Try asking some Spanish for a quote first - you might be surprised at how cheap they can get the materials as they, presumably, buy enough to get good discounts.


----------



## VFR (Dec 23, 2009)

Monkey Hangers said:


> We are moving into a new property on Friday and need some fencing to contain our dog. There are hedges all around the rear garden, but the gaps are too big. We have seen some wire type fencing which is .6 of a metre tall and I guess we just fix it to metal posts and use tension wire top and bottom. Need to cover 30 metres. Anybody used anything similar and is Leroy Merlin the best place to go?


Leroy is the last place to buy this & your local building merchant will stock all you need.
The uprights will need to be concreted in the ground, or into the block wall if there.
As Snickpoh has said get a local to quote (builders yard will know who) for job done as it will need two guys to erect correctly & with the right tools.


----------



## xicoalc (Apr 20, 2010)

Worth saying that it's a good idea to fix the bottom of chain link fences… dogs can sometimes get their noses under, then push their head and before you knwo it they are out - with enough force its quite stretchy. 

Make sure yoru poles are well concreted in… i would advise breeze blocks as a base all the way along and then cement the bottom of the fence all the way along to the breeze blocks!

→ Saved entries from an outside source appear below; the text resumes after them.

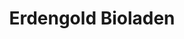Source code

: ---
title: "Erdengold Bioladen"
url: /klagenfurt-am-woerthersee/erdengold-bioladen/
shop: Lebensmittel
---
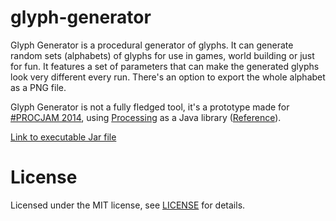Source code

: # glyph-generator

Glyph Generator is a procedural generator of glyphs. It can generate random sets (alphabets) of glyphs for use in games, world building or just for fun. 
It features a set of parameters that can make the generated glyphs look very different every run. There's an option to export the whole alphabet as a PNG file.

Glyph Generator is not a fully fledged tool, it's a prototype made for [#PROCJAM 2014](https://itch.io/jam/procjam2014), using [Processing](https://processing.org/) as a Java library ([Reference](https://processing.org/tutorials/eclipse/)).

[Link to executable Jar file](https://madequa.itch.io/glyph-generator)

# License
Licensed under the MIT license, see [LICENSE](https://github.com/MadEqua/glyph-generator/blob/master/LICENSE) for details.
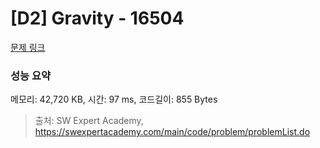 # [D2] Gravity - 16504 

[문제 링크](https://swexpertacademy.com/main/code/problem/problemDetail.do?contestProbId=AYZOEkza5qMDFARc) 

### 성능 요약

메모리: 42,720 KB, 시간: 97 ms, 코드길이: 855 Bytes



> 출처: SW Expert Academy, https://swexpertacademy.com/main/code/problem/problemList.do
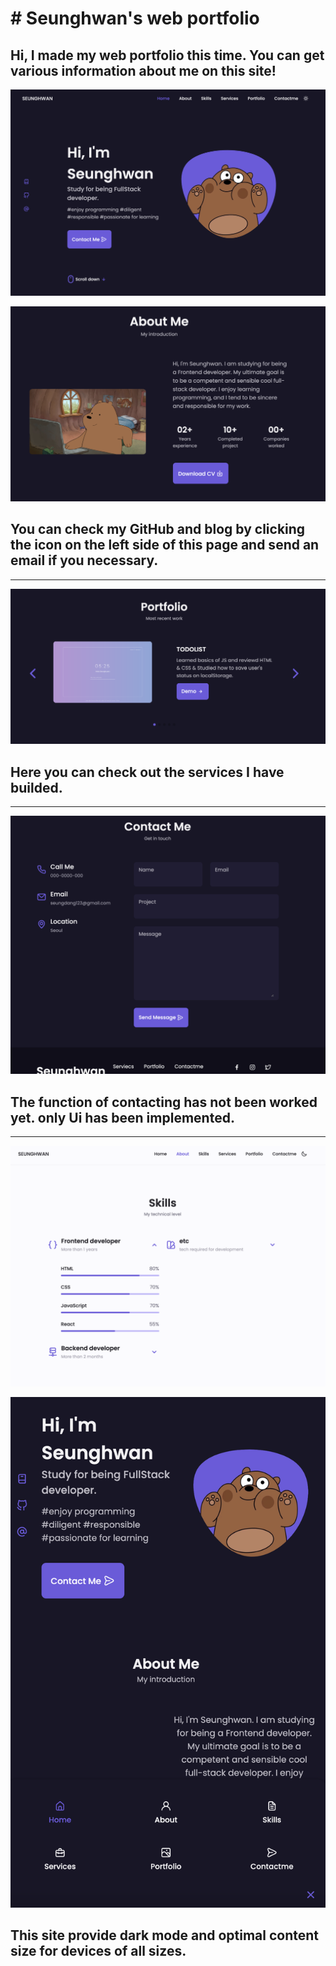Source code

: # # Seunghwan's web portfolio

Hi, I made my web portfolio this time. You can get various information about me on this site!
---

![image](/demo/1.png)

![image](/demo/2.png)

You can check my GitHub and blog by clicking the icon on the left side of this page and send an email if you necessary.
---

---

![image](/demo/3.png)

Here you can check out the services I have builded.
---

---

![image](/demo/4.png)

The function of contacting has not been worked yet. only Ui has been implemented.
---

---

![image](/demo/5.png)

![image](/demo/6.png)

This site provide dark mode and optimal content size for devices of all sizes.
---


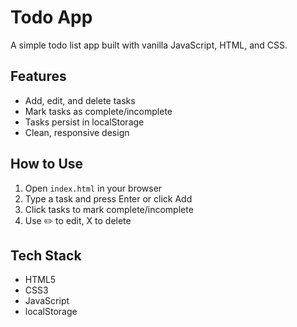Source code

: # Todo App

A simple todo list app built with vanilla JavaScript, HTML, and CSS.

## Features

- Add, edit, and delete tasks
- Mark tasks as complete/incomplete
- Tasks persist in localStorage
- Clean, responsive design

## How to Use

1. Open `index.html` in your browser
2. Type a task and press Enter or click Add
3. Click tasks to mark complete/incomplete
4. Use ✏️ to edit, X to delete

## Tech Stack

- HTML5
- CSS3
- JavaScript
- localStorage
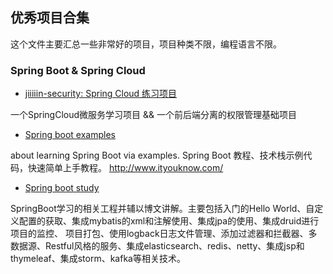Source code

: 
## 优秀项目合集

这个文件主要汇总一些非常好的项目，项目种类不限，编程语言不限。

### Spring Boot & Spring Cloud

- [jiiiiin-security: Spring Cloud 练习项目](https://github.com/shniu/jiiiiiin-security)

一个SpringCloud微服务学习项目 && 一个前后端分离的权限管理基础项目

- [Spring boot examples](https://github.com/ityouknow/spring-boot-examples)

about learning Spring Boot via examples. Spring Boot 教程、技术栈示例代码，快速简单上手教程。 http://www.ityouknow.com/

- [Spring boot study](https://github.com/xuwujing/springBoot-study)

SpringBoot学习的相关工程并辅以博文讲解。主要包括入门的Hello World、自定义配置的获取、集成mybatis的xml和注解使用、集成jpa的使用、集成druid进行项目的监控、 项目打包、使用logback日志文件管理、添加过滤器和拦截器、多数据源、Restful风格的服务、集成elasticsearch、redis、netty、集成jsp和thymeleaf、集成storm、kafka等相关技术。


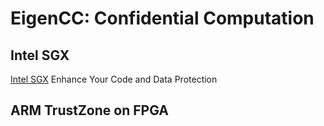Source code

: # EigenCC: Confidential Computation

## Intel SGX

[Intel SGX](https://software.intel.com/content/www/us/en/develop/topics/software-guard-extensions.html) Enhance Your Code and Data Protection

## ARM TrustZone on FPGA 
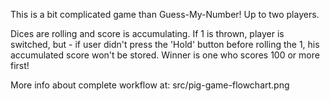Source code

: This is a bit complicated game than Guess-My-Number! Up to two players.

Dices are rolling and score is accumulating. If 1 is thrown, player is switched, but - if user didn't press the 'Hold' button before rolling the 1, his accumulated score won't be stored.
Winner is one who scores 100 or more first!

More info about complete workflow at: src/pig-game-flowchart.png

Then is nice and safe - keeps yours in and others out!


----------



## Pesky Wesky (May 10, 2009)

steve_in_spain said:


> Worth saying that it's a good idea to fix the bottom of chain link fences… dogs can sometimes get their noses under, then push their head and before you knwo it they are out - with enough force its quite stretchy.
> 
> Make sure yoru poles are well concreted in… i would advise breeze blocks as a base all the way along and then cement the bottom of the fence all the way along to the breeze blocks! Then is nice and safe - keeps yours in and others out!


Yes, a client of mine who has just suffered a break in was talking to somebody about fencing today. What he thought looked strong, the other guy said could be broken into using a jack around the bottom of the fence. And dogs will be dogs so if they can push their snout then get out they will.


----------



## Monkey Hangers (Jan 8, 2009)

Thank you all for your help, looks like it's going to be a bigger job than first anticipated. As we are renting, the owners have said it has to be put back as is when we leave, which makes concreting a little tricky. Hmmmm....will have to drop into a builders yard, see what we can do.


----------



## VFR (Dec 23, 2009)

Monkey Hangers said:


> Thank you all for your help, looks like it's going to be a bigger job than first anticipated. As we are renting, the owners have said it has to be put back as is when we leave, which makes concreting a little tricky. Hmmmm....will have to drop into a builders yard, see what we can do.


Easy enough.
I will assume that its an earth (ish) base.
Concrete the posts in, but leaving the concrete a few inches below the earth level.
This will involve having the same depth trench so the bottom of the wire can be buried to give added hold.
When you need to exit the place cut the tubes off neat using an angle grinder, cover back up to earth level, with earth, all neat and tidy.


----------